A forgotten lesson of Watergate

A forgotten lesson of Watergate

Conservatives may rally around Trump, just as they did around Nixon, writes Miller Center historian Nicole Hemmer

The full version of this article appears in Vox

For Americans worried about the state of our republic, Watergate analogies can be a comforting salve. If FBI Director James Comey’s firing is President Donald Trump’s Saturday Night Massacre, then impeachment hearings should be coming down the road — perhaps soon. But even if Comey’s firing leads to a widening scandal, some of the lessons of Watergate should worry Trump opponents more than soothe them.

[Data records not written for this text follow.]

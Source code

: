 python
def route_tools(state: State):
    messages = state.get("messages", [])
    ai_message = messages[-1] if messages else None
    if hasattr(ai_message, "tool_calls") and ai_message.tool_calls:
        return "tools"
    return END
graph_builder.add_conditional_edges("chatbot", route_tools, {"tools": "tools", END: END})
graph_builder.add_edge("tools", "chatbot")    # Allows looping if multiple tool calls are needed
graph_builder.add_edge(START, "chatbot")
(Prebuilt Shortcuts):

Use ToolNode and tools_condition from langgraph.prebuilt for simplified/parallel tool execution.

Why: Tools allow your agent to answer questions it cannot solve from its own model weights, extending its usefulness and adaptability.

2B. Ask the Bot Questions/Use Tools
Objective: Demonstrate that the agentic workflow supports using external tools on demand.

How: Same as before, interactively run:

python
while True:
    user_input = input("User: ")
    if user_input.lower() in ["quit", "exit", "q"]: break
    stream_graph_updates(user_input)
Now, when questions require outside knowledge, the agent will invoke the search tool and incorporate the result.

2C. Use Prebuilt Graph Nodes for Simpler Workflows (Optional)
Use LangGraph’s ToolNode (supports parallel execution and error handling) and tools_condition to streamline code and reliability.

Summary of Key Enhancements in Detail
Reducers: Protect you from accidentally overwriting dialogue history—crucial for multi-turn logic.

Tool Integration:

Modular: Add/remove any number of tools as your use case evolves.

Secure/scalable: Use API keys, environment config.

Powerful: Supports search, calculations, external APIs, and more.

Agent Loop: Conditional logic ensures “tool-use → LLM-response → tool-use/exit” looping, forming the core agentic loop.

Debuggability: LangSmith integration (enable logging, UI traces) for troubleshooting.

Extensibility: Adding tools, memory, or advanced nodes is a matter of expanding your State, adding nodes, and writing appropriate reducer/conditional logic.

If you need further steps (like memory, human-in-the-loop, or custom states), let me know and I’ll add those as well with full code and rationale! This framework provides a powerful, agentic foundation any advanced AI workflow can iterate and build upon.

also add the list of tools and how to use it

That’s because the Watergate affair turned conservative skeptics of Richard Nixon into hardcore supporters, drawing out the immediate crisis and deepening divisions in the long term. Conservatives at the time refashioned the scandal into a tale of Democratic hypocrisy and media hostility — a narrative that many Republicans have adopted once again to explain away the emerging Trump scandals.

In perhaps the boldest stroke of all, when the evidence of Nixon’s wrongdoing became undeniable, the right attributed the president’s crimes to the growing institutional power of the presidency — making Watergate, in a sense, a “liberal” scandal after all.

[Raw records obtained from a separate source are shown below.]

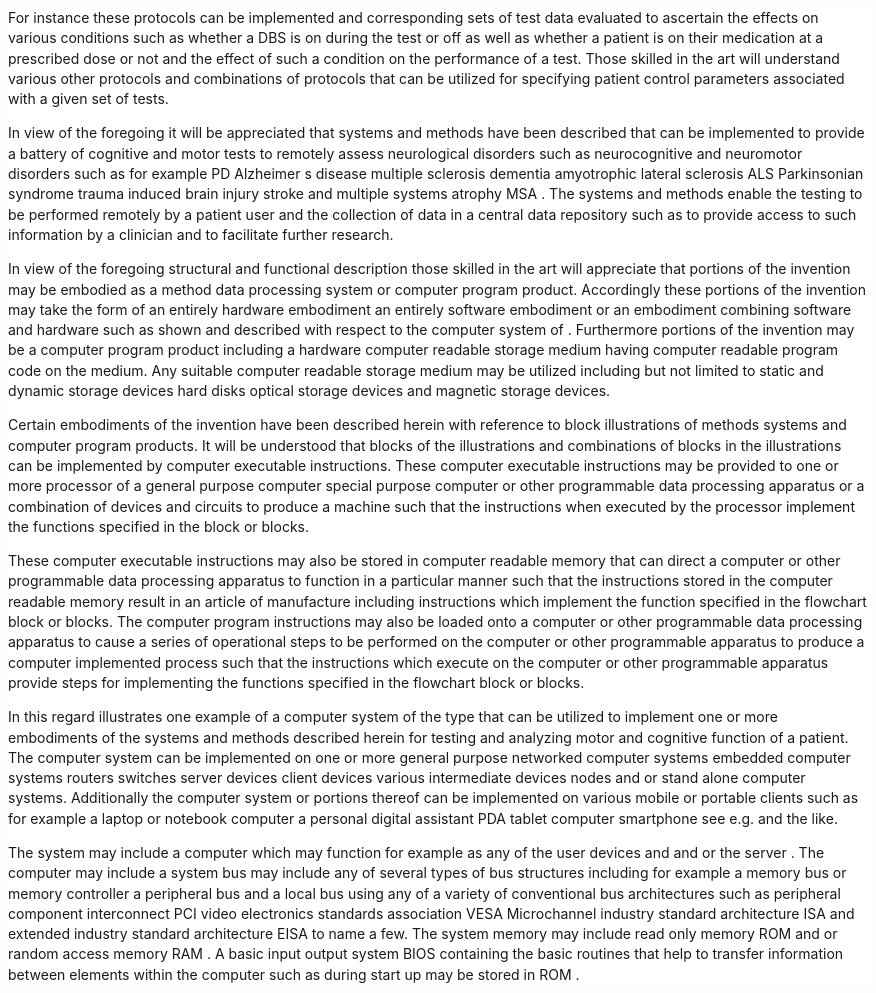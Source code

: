 For instance these protocols can be implemented and corresponding sets of test data evaluated to ascertain the effects on various conditions such as whether a DBS is on during the test or off as well as whether a patient is on their medication at a prescribed dose or not and the effect of such a condition on the performance of a test. Those skilled in the art will understand various other protocols and combinations of protocols that can be utilized for specifying patient control parameters associated with a given set of tests.

In view of the foregoing it will be appreciated that systems and methods have been described that can be implemented to provide a battery of cognitive and motor tests to remotely assess neurological disorders such as neurocognitive and neuromotor disorders such as for example PD Alzheimer s disease multiple sclerosis dementia amyotrophic lateral sclerosis ALS Parkinsonian syndrome trauma induced brain injury stroke and multiple systems atrophy MSA . The systems and methods enable the testing to be performed remotely by a patient user and the collection of data in a central data repository such as to provide access to such information by a clinician and to facilitate further research.

In view of the foregoing structural and functional description those skilled in the art will appreciate that portions of the invention may be embodied as a method data processing system or computer program product. Accordingly these portions of the invention may take the form of an entirely hardware embodiment an entirely software embodiment or an embodiment combining software and hardware such as shown and described with respect to the computer system of . Furthermore portions of the invention may be a computer program product including a hardware computer readable storage medium having computer readable program code on the medium. Any suitable computer readable storage medium may be utilized including but not limited to static and dynamic storage devices hard disks optical storage devices and magnetic storage devices.

Certain embodiments of the invention have been described herein with reference to block illustrations of methods systems and computer program products. It will be understood that blocks of the illustrations and combinations of blocks in the illustrations can be implemented by computer executable instructions. These computer executable instructions may be provided to one or more processor of a general purpose computer special purpose computer or other programmable data processing apparatus or a combination of devices and circuits to produce a machine such that the instructions when executed by the processor implement the functions specified in the block or blocks.

These computer executable instructions may also be stored in computer readable memory that can direct a computer or other programmable data processing apparatus to function in a particular manner such that the instructions stored in the computer readable memory result in an article of manufacture including instructions which implement the function specified in the flowchart block or blocks. The computer program instructions may also be loaded onto a computer or other programmable data processing apparatus to cause a series of operational steps to be performed on the computer or other programmable apparatus to produce a computer implemented process such that the instructions which execute on the computer or other programmable apparatus provide steps for implementing the functions specified in the flowchart block or blocks.

In this regard illustrates one example of a computer system of the type that can be utilized to implement one or more embodiments of the systems and methods described herein for testing and analyzing motor and cognitive function of a patient. The computer system can be implemented on one or more general purpose networked computer systems embedded computer systems routers switches server devices client devices various intermediate devices nodes and or stand alone computer systems. Additionally the computer system or portions thereof can be implemented on various mobile or portable clients such as for example a laptop or notebook computer a personal digital assistant PDA tablet computer smartphone see e.g. and the like.

The system may include a computer which may function for example as any of the user devices and and or the server . The computer may include a system bus may include any of several types of bus structures including for example a memory bus or memory controller a peripheral bus and a local bus using any of a variety of conventional bus architectures such as peripheral component interconnect PCI video electronics standards association VESA Microchannel industry standard architecture ISA and extended industry standard architecture EISA to name a few. The system memory may include read only memory ROM and or random access memory RAM . A basic input output system BIOS containing the basic routines that help to transfer information between elements within the computer such as during start up may be stored in ROM .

Until the very end, Watergate gave Nixon a stature on the right that he had previously lacked. And even after Nixon’s resignation, the right never quite accepted the liberal narrative of the impeachment as a heroic moment for investigative journalism and a cleansing moment for American politics. All of which suggests that, at least for now, the Comey firing could help Trump consolidate his support among conservatives and Republicans, the very people who have the power to hold him accountable.